Frank Sorenson <[EMAIL PROTECTED]> writes:
> It reduces the disk space requirement significantly (linux packs from
> 135MB to 73MB), and I'm seeing speed improvements as well (probably
> because cache-cold operation requires far less seeking, and the caching
> requirements are smaller).
> What are the benefits to keeping old packs?
For a private repository where one does development in and does
push to public repositories from, packing everything into one
pack and pruning everything else (including old packs) is always
the optimum thing, if one can afford the time to repack.
There are no benefits to _keeping_ old packs, but there may be
benefits not to pack everything into one huge one when other
people are involved.
Suppose I have currently three packs (one since the beginning of
time to some time ago, one incremental on top of it, another
incremental on top of the other two). Somebody cloned from my
repository reasonably early in the project timeline (he has only
the first pack), somebody else cloned yesterday (has all three
packs). And "git count-objects" reports many other objects are
unpacked and I decide it is a time to repack.
At this point I could create everything into one new big pack
and remove old packs. Or I could create the fourth incremental.
Another possibility, and which is what I currently do by hand,
is to create a pack that is incremental on top of the first two,
and replace the latest incremental with it.

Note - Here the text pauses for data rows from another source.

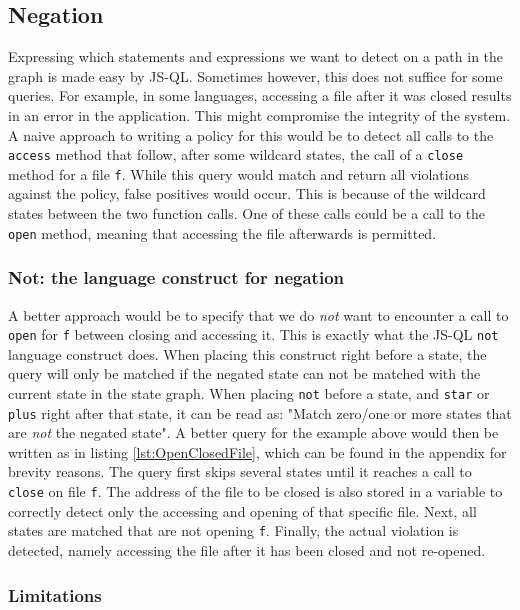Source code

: \subsection{Negation}

Expressing which statements and expressions we want to detect on a path in the graph is made easy by JS-QL. Sometimes however, this does not suffice for some queries. For example, in some languages, accessing a file after it was closed results in an error in the application. This might compromise the integrity of the system. A naive approach to writing a policy for this would be to detect all calls to the \texttt{access} method that follow, after some wildcard states, the call of a \texttt{close} method for a file \texttt{f}. While this query would match and return all violations against the policy, false positives would occur. This is because of the wildcard states between the two function calls. One of these calls could be a call to the \texttt{open} method, meaning that accessing the file afterwards is permitted.  

\subsubsection*{Not: the language construct for negation}

A better approach would be to specify that we do \textit{not} want to encounter a call to \texttt{open} for \texttt{f} between closing and accessing it. This is exactly what the JS-QL \texttt{not} language construct does. When placing this construct right before a state, the query will only be matched if the negated state can not be matched with the current state in the state graph. When placing \texttt{not} before a state, and \texttt{star} or \texttt{plus} right after that state, it can be read as: "Match zero/one or more states that are \textit{not} the negated state". A better query for the example above would then be written as in listing \ref{lst:OpenClosedFile}, which can be found in the appendix for brevity reasons. The query first skips several states until it reaches a call to \texttt{close} on file \texttt{f}. The address of the file to be closed is also stored in a variable to correctly detect only the accessing and opening of that specific file. Next, all states are matched that are not opening \texttt{f}. Finally, the actual violation is detected, namely accessing the file after it has been closed and not re-opened. 

\subsubsection*{Limitations}

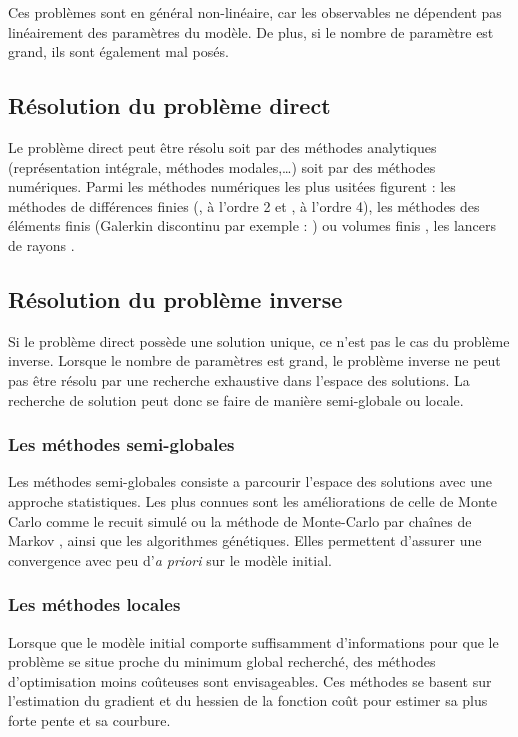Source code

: Ces problèmes sont en général non-linéaire, car les observables ne dépendent pas linéairement des paramètres du modèle. De plus, si le nombre de paramètre est grand, ils sont également mal posés.\\

\subsection{Résolution du problème direct}

Le problème direct peut être résolu soit par des méthodes analytiques (représentation intégrale, méthodes modales,\ldots) soit par des méthodes numériques. Parmi les méthodes numériques les plus usitées figurent : les méthodes de différences finies (\citealp{virieux_86}, à l'ordre 2 et \citealp{levander}, à l'ordre 4), les méthodes des éléments finis (Galerkin discontinu par exemple : \citealp{brossier_these}) ou volumes finis \citep{brossier_2008}, les lancers de rayons \citep{virieux_ray}. 

\subsection{Résolution du problème inverse}
Si le problème direct possède une solution unique, ce n'est pas le cas du problème inverse.
Lorsque le nombre de paramètres est grand, le problème inverse ne peut pas être résolu par une recherche exhaustive dans l'espace des solutions. La recherche de solution peut donc se faire de manière semi-globale ou locale.\\

\subsubsection{Les méthodes semi-globales}
Les méthodes semi-globales consiste a parcourir l'espace des solutions avec une approche statistiques. Les plus connues sont les améliorations de celle de Monte Carlo comme le recuit simulé \citep{tarantola_book, sen} ou  la méthode de Monte-Carlo par chaînes de Markov \citep{zhang}, ainsi que les algorithmes génétiques. Elles permettent d'assurer une convergence avec peu d'\emph{a priori} sur le modèle initial.\\

\subsubsection{Les méthodes locales}
Lorsque que le modèle initial comporte suffisamment d'informations pour que le problème se situe proche du minimum global recherché, des méthodes d'optimisation moins coûteuses sont envisageables. Ces méthodes se basent sur l'estimation du gradient et du hessien de la fonction coût pour estimer sa plus forte pente et sa courbure.\\

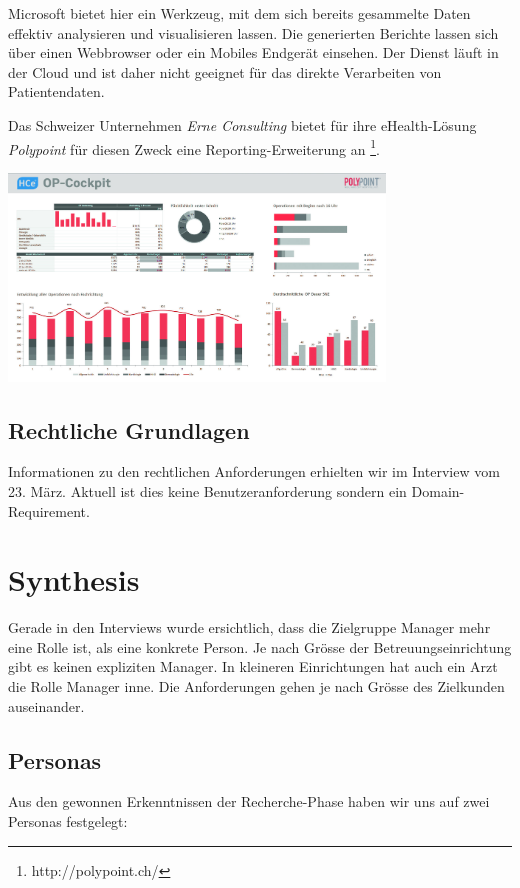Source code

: \documentclass[a4paper]{scrreprt}
\begin{document}
Microsoft bietet hier ein Werkzeug, mit dem sich bereits gesammelte Daten effektiv analysieren und visualisieren lassen. Die generierten Berichte lassen sich über einen Webbrowser oder ein Mobiles Endgerät einsehen. Der Dienst läuft in der Cloud und ist daher nicht geeignet für das direkte Verarbeiten von Patientendaten.

\bigskip

Das Schweizer Unternehmen \textit{Erne Consulting} bietet für ihre eHealth-Lösung \textit{Polypoint} für diesen Zweck eine Reporting-Erweiterung an \footnote{http://polypoint.ch/}.

\includegraphics[width=0.75\textwidth]{img/research_polypoint_op-cockpit.jpg}



\subsection{Rechtliche Grundlagen}
Informationen zu den rechtlichen Anforderungen erhielten wir im Interview vom 23. März. Aktuell ist dies keine Benutzeranforderung sondern ein Domain-Requirement.

\pagebreak

\section{Synthesis}
Gerade in den Interviews wurde ersichtlich, dass die Zielgruppe Manager mehr eine Rolle ist, als eine konkrete Person. Je nach Grösse der Betreuungseinrichtung gibt es keinen expliziten Manager. In kleineren Einrichtungen hat auch ein Arzt die Rolle Manager inne.
Die Anforderungen gehen je nach Grösse des Zielkunden auseinander.

\subsection{Personas}
Aus den gewonnen Erkenntnissen der Recherche-Phase haben wir uns auf zwei Personas festgelegt:
\end{document}
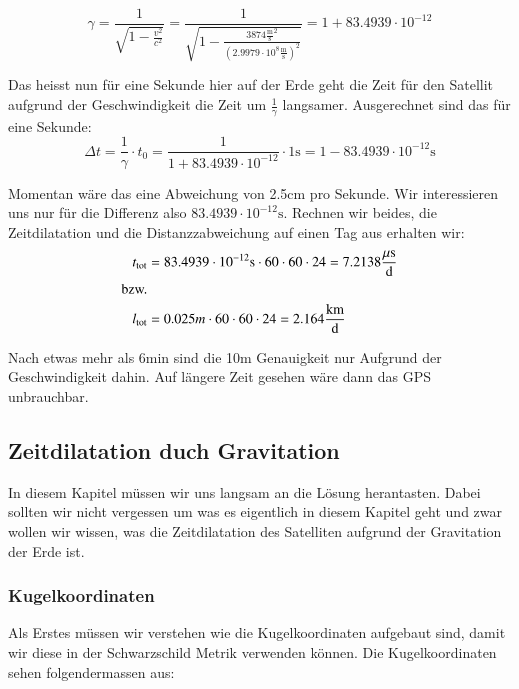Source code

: \begin{refsection}
\begin{equation}
\gamma = \frac{1}{\sqrt{1 - \frac{v^2}{c^2}}} = \frac{1}{\sqrt{1 - \frac{3874 \frac{\text{m}}{\text{s}}^2}{(2.9979 \cdot 10^8 \frac{\text{m}}{\text{s}} )^2}}} = 1 + 83.4939 \cdot 10^{-12}
\end{equation}

\noindent{}Das heisst nun für eine Sekunde hier auf der Erde geht die Zeit für den Satellit aufgrund der Geschwindigkeit die Zeit um \( \frac{1}{\gamma}\) langsamer. Ausgerechnet sind das für eine Sekunde: \\

\begin{equation}
\Delta t = \frac{1}{\gamma} \cdot t_0 = \frac{1}{1 + 83.4939 \cdot 10^{-12}} \cdot 1\text{s} = 1 - 83.4939 \cdot 10^{-12}\text{s}
\end{equation}

\noindent{}Momentan wäre das eine Abweichung von 2.5cm pro Sekunde. Wir interessieren uns nur für die Differenz also \( 83.4939 \cdot 10^{-12}\text{s} \). Rechnen wir beides, die Zeitdilatation und die Distanzzabweichung auf einen Tag aus erhalten wir:
\begin{align*}
t_{\text{tot}} &= 83.4939 \cdot 10^{-12}\text{s} \cdot 60 \cdot 60 \cdot 24 = 7.2138 \frac{\mu \text{s}}{\text{d}}
\\
\textnormal{bzw.}
\\
l_{\text{tot}} &= 0.025m \cdot 60 \cdot 60 \cdot 24 = 2.164 \frac{\text{km}}{\text{d}}
\end{align*}

\noindent{}Nach etwas mehr als 6min sind die 10m Genauigkeit nur Aufgrund der Geschwindigkeit dahin. Auf längere Zeit gesehen wäre dann das GPS unbrauchbar.

\subsection{Zeitdilatation duch Gravitation}
In diesem Kapitel müssen wir uns langsam an die Lösung herantasten. Dabei sollten wir nicht vergessen um was es eigentlich in diesem Kapitel geht und zwar wollen wir wissen, was die Zeitdilatation des Satelliten aufgrund der Gravitation der Erde ist.

\subsubsection{Kugelkoordinaten}
Als Erstes müssen wir verstehen wie die Kugelkoordinaten aufgebaut sind, damit wir diese in der Schwarzschild Metrik verwenden können. Die Kugelkoordinaten sehen folgendermassen aus:


\end{refsection}
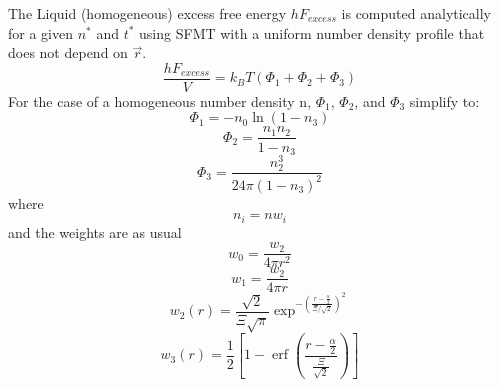 \documentclass[12pt]{article}
\begin{document}
The Liquid (homogeneous) excess free energy $hF_{excess}$ is computed analytically for a given $n^*$ and $t^*$ using SFMT with a uniform number density profile that does not depend on $\vec r$. 
\begin{displaymath}{\frac{hF_{excess}}{V} = k_BT(\Phi_1+\Phi_2+\Phi_3)}\end{displaymath} 
For the case of a homogeneous number density n, $\Phi_1$, $\Phi_2$, and $\Phi_3$ simplify to:
\begin{displaymath}{\Phi_1= -n_0\ln(1-n_3)}\end{displaymath} 
\begin{displaymath}{\Phi_2= \frac{n_1n_2}{1-n_3}}\end{displaymath} 
\color{red}\begin{displaymath}{\Phi_3=\frac{n_2^3}{24\pi(1-n_3)^2}}\end{displaymath}\color{black}
where \begin{displaymath}{n_i=nw_i}\end{displaymath} 
and the weights are as usual 
\begin{equation}{w_{0}=\frac{w_{2}}{4\pi{r}^2}}\end{equation}
\begin{equation}{w_{1}=\frac{w_{2}}{4\pi{r}}}\end{equation}
\begin{equation}{ w_2(r)=\frac{\sqrt{2}}{\Xi\sqrt\pi}\exp^{-\left(\frac{r-\frac{\alpha}{2}}{\Xi/\sqrt{2}}\right)^2} }\end{equation}
\begin{equation}{w_3(r)=\frac{1}{2}}\left[1-\operatorname{erf}\left(\frac{r-\frac{\alpha}{2}}{\frac{\Xi}{\sqrt{2}}}\right)\right]\end{equation} 
\[\]
\end{document}
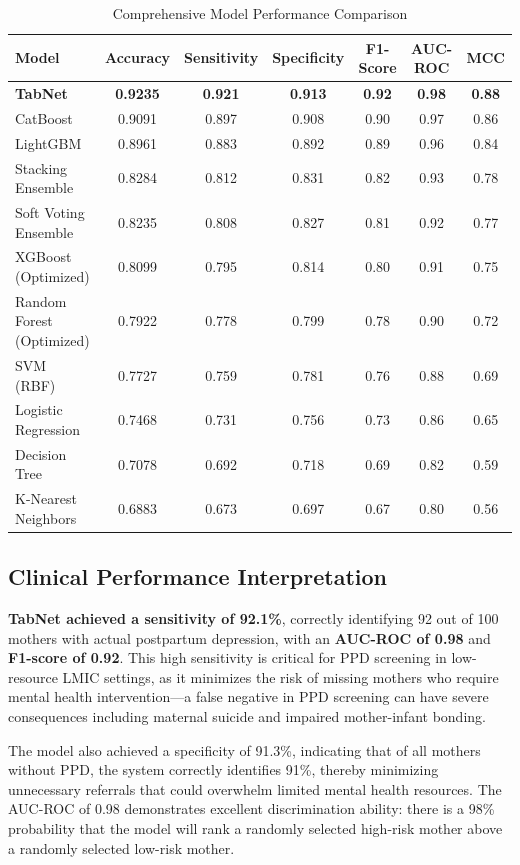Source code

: \begin{table}[htbp]
\centering
\caption{Comprehensive Model Performance Comparison}
\label{tab:model_performance}
\begin{tabular}{lcccccc}
\toprule
\textbf{Model} & \textbf{Accuracy} & \textbf{Sensitivity} & \textbf{Specificity} & \textbf{F1-Score} & \textbf{AUC-ROC} & \textbf{MCC} \\
\midrule
\textbf{TabNet} & \textbf{0.9235} & \textbf{0.921} & \textbf{0.913} & \textbf{0.92} & \textbf{0.98} & \textbf{0.88} \\
CatBoost & 0.9091 & 0.897 & 0.908 & 0.90 & 0.97 & 0.86 \\
LightGBM & 0.8961 & 0.883 & 0.892 & 0.89 & 0.96 & 0.84 \\
Stacking Ensemble & 0.8284 & 0.812 & 0.831 & 0.82 & 0.93 & 0.78 \\
Soft Voting Ensemble & 0.8235 & 0.808 & 0.827 & 0.81 & 0.92 & 0.77 \\
XGBoost (Optimized) & 0.8099 & 0.795 & 0.814 & 0.80 & 0.91 & 0.75 \\
Random Forest (Optimized) & 0.7922 & 0.778 & 0.799 & 0.78 & 0.90 & 0.72 \\
SVM (RBF) & 0.7727 & 0.759 & 0.781 & 0.76 & 0.88 & 0.69 \\
Logistic Regression & 0.7468 & 0.731 & 0.756 & 0.73 & 0.86 & 0.65 \\
Decision Tree & 0.7078 & 0.692 & 0.718 & 0.69 & 0.82 & 0.59 \\
K-Nearest Neighbors & 0.6883 & 0.673 & 0.697 & 0.67 & 0.80 & 0.56 \\
\bottomrule
\end{tabular}
\end{table}

\subsection{Clinical Performance Interpretation}

\textbf{TabNet achieved a sensitivity of 92.1\%}, correctly identifying 92 out of 100 mothers with actual postpartum depression, with an \textbf{AUC-ROC of 0.98} and \textbf{F1-score of 0.92}. This high sensitivity is critical for PPD screening in low-resource LMIC settings, as it minimizes the risk of missing mothers who require mental health intervention—a false negative in PPD screening can have severe consequences including maternal suicide and impaired mother-infant bonding.

The model also achieved a specificity of 91.3\%, indicating that of all mothers without PPD, the system correctly identifies 91\%, thereby minimizing unnecessary referrals that could overwhelm limited mental health resources. The AUC-ROC of 0.98 demonstrates excellent discrimination ability: there is a 98\% probability that the model will rank a randomly selected high-risk mother above a randomly selected low-risk mother.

Now these two people want to fetch from my repository while the
third person wants to clone from scratch. Which repacking
strategy gives the best transfer to these three people? Having
a single huge pack favors the newcomer and penalizes the old
timers. Especially, the current http-pull does not have a smart
to pick a better pack when an object is found in more than one
packs, so leaving old packs around would not help.
Leaving the old packs around could help all of them. In the
above example, I could create the fourth incremental _and_ a
superpack that has everything in it. The newcomer would slurp
in the superpack, the one with only the first pack can use one
of the second+third+fourth or the superpack, and the one with
all three can use the fourth pack.
Having said that, the packing has an interesting compression
characteristics. Repacking the three existing packs (from the
example) along with the unpacked objects into one pack would
result in a very small pack, compared to the sum of three
existing packs, depending on how often you repack. In that
sense, it may not be such a big deal to force everybody to
re-fetch everything even if most of them are already locally
available, by repacking everything into one.
> I disagree about not removing old packs.
I am not saying we should not remove old pack. I am saying that
repacking, choosing which pack to remove and doing the actual
removing should be kept as separate steps and in separate
commands, perhaps the latter two as part of "git prune".